Tiradentes: "A Felicidade das Coisas" encontra um Brasil sem epifania
CRÍTICA Exibido na 43ª Mostra de São Paulo, filme chega na 25ª Mostra de Cinema de Tiradentes em edição on-line
É verdade que o cinema brasileiro contemporâneo vem fazendo esse filme repetidas vezes nos últimos anos olhando para a crise de uma classe média decadente, enganada, frustrada com um Brasil despencado de suas promessas. Histórias como Campo Grande (2015), Fala Comigo (2016), Como Nossos Pais (2017), Benzinho (2018) e Domingo (2019) se comunicam abertamente com essas configurações, tanto na sobriedade quanto na caricatura. Mas também é verdade que, distante do que essa comparação possa indicar, cada um desses filmes constrói seus diálogos particulares apesar de todos suporem uma contentação irreparável – claro, essa camada da sociedade está muito longe de ser a mais penalizada pela desigualdade social brasileira.

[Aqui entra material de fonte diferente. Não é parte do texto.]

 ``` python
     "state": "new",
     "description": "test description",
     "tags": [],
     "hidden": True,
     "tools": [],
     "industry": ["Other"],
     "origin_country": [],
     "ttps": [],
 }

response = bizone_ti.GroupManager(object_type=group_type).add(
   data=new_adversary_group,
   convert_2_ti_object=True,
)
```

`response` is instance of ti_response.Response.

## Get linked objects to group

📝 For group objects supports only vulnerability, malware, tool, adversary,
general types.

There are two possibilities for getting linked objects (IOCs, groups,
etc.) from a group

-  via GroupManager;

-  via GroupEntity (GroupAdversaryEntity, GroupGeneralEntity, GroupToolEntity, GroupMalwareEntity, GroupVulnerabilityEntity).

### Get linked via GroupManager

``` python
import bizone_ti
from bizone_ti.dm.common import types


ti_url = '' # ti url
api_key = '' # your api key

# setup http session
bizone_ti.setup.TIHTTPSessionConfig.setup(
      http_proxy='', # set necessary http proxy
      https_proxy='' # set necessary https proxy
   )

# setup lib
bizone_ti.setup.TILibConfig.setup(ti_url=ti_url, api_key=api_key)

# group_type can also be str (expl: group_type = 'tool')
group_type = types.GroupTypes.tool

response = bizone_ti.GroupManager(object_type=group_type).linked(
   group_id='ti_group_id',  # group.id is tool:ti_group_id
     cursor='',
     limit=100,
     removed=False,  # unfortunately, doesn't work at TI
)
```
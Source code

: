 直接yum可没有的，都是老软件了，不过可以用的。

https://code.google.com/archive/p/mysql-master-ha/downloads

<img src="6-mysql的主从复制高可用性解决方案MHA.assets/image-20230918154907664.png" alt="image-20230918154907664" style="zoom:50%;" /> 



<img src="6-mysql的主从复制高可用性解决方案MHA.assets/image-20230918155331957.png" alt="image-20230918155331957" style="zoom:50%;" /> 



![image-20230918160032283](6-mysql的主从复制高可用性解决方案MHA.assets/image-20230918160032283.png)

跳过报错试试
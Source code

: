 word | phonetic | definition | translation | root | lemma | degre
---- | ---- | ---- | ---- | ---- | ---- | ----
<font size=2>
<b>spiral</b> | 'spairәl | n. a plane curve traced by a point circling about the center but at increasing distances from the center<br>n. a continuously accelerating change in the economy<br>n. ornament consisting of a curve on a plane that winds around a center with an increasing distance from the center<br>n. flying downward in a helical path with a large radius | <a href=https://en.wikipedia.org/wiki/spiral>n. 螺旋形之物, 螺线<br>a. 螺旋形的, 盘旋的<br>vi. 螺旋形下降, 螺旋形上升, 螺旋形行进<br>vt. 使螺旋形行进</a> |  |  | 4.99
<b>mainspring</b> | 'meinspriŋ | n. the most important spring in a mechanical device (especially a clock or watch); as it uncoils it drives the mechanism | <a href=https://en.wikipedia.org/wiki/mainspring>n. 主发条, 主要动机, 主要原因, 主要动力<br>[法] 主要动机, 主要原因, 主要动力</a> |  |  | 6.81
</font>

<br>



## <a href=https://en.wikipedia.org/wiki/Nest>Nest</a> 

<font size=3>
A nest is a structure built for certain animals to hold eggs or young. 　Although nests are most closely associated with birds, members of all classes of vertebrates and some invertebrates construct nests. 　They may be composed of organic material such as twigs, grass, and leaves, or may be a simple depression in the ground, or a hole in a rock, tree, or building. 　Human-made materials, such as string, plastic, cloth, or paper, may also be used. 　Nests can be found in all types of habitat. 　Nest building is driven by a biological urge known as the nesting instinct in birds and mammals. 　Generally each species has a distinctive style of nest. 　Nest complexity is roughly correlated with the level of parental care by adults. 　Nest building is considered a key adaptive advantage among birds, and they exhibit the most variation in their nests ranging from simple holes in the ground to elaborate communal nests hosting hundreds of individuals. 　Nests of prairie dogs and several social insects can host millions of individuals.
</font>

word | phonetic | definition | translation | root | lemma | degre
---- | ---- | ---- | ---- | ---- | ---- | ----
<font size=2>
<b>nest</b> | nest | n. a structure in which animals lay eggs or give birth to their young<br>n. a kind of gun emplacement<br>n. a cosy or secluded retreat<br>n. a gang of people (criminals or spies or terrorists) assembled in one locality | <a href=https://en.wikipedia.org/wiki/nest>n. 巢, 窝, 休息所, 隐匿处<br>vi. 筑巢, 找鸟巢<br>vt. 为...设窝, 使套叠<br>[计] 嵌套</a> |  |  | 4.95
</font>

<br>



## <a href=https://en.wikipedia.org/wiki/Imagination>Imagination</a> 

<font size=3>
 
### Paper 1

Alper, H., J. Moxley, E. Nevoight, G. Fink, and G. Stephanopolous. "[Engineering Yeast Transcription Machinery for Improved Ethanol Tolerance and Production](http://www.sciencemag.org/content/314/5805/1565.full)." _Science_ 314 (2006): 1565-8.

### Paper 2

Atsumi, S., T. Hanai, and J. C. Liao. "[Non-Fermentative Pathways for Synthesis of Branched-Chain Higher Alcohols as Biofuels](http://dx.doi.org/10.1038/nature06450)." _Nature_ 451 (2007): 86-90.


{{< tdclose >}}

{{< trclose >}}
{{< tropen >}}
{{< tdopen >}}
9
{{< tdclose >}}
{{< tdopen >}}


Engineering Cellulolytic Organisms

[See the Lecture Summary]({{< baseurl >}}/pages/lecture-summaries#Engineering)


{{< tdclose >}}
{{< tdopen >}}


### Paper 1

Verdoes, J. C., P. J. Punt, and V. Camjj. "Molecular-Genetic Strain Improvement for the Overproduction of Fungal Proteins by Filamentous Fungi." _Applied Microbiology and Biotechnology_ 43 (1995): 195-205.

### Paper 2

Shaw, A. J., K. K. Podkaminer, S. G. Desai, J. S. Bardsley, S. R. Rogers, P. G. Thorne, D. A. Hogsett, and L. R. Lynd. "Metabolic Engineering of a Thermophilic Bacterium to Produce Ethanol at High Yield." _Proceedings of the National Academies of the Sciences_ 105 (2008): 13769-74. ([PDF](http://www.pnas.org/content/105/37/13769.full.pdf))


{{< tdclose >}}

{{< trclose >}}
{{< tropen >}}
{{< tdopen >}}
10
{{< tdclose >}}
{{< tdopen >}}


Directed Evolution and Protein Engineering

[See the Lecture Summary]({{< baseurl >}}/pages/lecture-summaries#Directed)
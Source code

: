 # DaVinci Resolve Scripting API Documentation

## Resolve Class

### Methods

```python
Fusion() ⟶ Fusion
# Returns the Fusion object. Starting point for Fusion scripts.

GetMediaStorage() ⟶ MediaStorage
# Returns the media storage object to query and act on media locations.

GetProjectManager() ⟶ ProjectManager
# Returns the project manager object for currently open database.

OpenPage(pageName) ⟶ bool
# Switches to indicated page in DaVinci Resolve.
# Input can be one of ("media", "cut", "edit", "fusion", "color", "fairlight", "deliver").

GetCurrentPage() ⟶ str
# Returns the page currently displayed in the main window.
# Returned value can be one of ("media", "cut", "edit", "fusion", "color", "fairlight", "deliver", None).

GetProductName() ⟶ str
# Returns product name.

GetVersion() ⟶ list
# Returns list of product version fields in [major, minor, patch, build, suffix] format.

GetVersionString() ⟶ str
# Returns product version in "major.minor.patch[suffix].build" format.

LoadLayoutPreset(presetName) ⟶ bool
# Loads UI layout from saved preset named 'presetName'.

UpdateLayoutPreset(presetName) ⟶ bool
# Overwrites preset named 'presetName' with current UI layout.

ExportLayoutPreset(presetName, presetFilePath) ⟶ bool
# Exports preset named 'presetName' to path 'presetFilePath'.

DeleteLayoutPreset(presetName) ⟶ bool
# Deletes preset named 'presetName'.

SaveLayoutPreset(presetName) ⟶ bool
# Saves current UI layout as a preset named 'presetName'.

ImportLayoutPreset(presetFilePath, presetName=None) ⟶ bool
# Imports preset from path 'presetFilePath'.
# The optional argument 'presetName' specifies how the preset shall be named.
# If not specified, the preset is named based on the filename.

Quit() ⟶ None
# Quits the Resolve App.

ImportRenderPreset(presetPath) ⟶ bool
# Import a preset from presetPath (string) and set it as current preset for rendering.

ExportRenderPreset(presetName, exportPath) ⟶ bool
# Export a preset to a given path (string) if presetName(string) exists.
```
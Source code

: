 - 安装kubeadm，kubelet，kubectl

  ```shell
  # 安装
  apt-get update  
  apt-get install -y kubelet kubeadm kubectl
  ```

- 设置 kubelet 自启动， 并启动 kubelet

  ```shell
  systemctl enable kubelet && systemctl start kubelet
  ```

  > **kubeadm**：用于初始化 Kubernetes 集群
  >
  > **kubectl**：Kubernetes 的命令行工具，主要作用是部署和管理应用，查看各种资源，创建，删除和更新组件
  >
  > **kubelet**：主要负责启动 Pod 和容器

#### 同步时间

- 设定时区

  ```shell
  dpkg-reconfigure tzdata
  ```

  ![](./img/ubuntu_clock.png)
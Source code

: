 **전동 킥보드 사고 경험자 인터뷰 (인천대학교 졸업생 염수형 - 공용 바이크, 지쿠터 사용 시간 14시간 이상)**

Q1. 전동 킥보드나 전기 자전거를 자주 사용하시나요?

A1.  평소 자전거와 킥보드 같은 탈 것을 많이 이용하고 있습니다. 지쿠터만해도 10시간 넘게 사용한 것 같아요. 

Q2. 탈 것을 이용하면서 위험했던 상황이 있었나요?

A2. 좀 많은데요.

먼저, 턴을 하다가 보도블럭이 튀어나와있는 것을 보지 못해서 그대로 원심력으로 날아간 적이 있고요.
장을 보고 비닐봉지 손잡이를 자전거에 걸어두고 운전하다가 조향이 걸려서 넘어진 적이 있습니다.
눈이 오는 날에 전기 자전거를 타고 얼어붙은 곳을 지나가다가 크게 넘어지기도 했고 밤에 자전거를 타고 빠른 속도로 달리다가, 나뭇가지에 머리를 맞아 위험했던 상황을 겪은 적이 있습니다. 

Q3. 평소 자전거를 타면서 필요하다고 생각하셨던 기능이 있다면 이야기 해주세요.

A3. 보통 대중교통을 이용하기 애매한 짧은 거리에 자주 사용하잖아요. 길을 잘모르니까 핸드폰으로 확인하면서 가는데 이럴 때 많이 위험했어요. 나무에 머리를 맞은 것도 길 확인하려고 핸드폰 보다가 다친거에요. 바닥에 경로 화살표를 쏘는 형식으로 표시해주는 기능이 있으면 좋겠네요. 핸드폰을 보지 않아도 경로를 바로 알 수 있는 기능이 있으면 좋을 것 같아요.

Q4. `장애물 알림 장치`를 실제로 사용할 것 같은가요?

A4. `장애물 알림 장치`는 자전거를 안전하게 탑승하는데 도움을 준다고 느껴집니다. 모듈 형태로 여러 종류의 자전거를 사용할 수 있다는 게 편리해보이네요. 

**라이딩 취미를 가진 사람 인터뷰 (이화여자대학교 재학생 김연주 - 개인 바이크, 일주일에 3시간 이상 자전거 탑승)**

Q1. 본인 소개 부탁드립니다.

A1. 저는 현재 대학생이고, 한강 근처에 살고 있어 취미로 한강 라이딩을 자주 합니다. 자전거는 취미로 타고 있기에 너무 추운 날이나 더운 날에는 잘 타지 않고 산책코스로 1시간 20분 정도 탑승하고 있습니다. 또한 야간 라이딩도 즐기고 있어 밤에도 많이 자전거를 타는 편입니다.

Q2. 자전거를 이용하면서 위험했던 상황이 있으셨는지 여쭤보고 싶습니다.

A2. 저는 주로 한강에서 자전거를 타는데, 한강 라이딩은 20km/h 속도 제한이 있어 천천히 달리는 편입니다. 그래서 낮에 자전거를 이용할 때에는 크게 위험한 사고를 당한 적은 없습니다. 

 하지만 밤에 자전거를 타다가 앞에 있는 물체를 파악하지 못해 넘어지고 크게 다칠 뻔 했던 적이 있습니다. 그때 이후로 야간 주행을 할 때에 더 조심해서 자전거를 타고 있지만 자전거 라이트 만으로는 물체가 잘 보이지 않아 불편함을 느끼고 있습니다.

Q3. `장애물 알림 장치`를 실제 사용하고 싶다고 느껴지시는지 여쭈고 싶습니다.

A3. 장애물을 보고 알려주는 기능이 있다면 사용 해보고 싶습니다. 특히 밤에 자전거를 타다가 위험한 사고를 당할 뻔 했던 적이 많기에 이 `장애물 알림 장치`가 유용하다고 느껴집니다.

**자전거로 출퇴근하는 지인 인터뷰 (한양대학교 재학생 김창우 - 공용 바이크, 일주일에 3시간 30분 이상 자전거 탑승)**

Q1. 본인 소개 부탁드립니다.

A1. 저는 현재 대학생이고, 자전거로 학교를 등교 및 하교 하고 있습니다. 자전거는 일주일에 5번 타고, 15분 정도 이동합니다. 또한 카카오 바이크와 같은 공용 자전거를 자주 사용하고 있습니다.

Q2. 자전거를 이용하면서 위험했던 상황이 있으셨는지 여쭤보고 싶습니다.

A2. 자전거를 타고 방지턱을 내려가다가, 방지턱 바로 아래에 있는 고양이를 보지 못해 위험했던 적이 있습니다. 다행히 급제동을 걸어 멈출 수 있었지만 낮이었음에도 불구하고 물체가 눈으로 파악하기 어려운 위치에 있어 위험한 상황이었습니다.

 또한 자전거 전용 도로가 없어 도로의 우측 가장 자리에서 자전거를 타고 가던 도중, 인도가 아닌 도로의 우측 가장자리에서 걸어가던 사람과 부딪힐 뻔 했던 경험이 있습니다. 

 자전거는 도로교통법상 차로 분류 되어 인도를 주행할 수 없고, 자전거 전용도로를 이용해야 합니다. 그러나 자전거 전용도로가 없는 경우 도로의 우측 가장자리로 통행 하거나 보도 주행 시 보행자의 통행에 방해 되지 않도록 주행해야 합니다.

Estreia de Thais Fujinaga, A Felicidade das Coisas surge no começo da década como raridade nessa coleção de filmes porque de todos eles, este é o que mais assume a falta de rotas de fuga – não há o quê, nem como, mudar nessa realidade empacada, limitada, sobrando então à camada do afeto a esperança de alguma felicidade que valha à pena. Na trama, Paula é uma mulher por volta dos 40 anos com dois filhos, grávida de um terceiro, que tem seu plano de férias bagunçado por várias ausências; a maior delas é a emperrada instalação de uma piscina como promessa de uma diversão que não o parque caro ao lado e nem o rio dito tão perigoso. Somado a isso, a antipatia de seu filho mais velho que defende sua distância na entrada da adolescência. A quem sobra o diálogo?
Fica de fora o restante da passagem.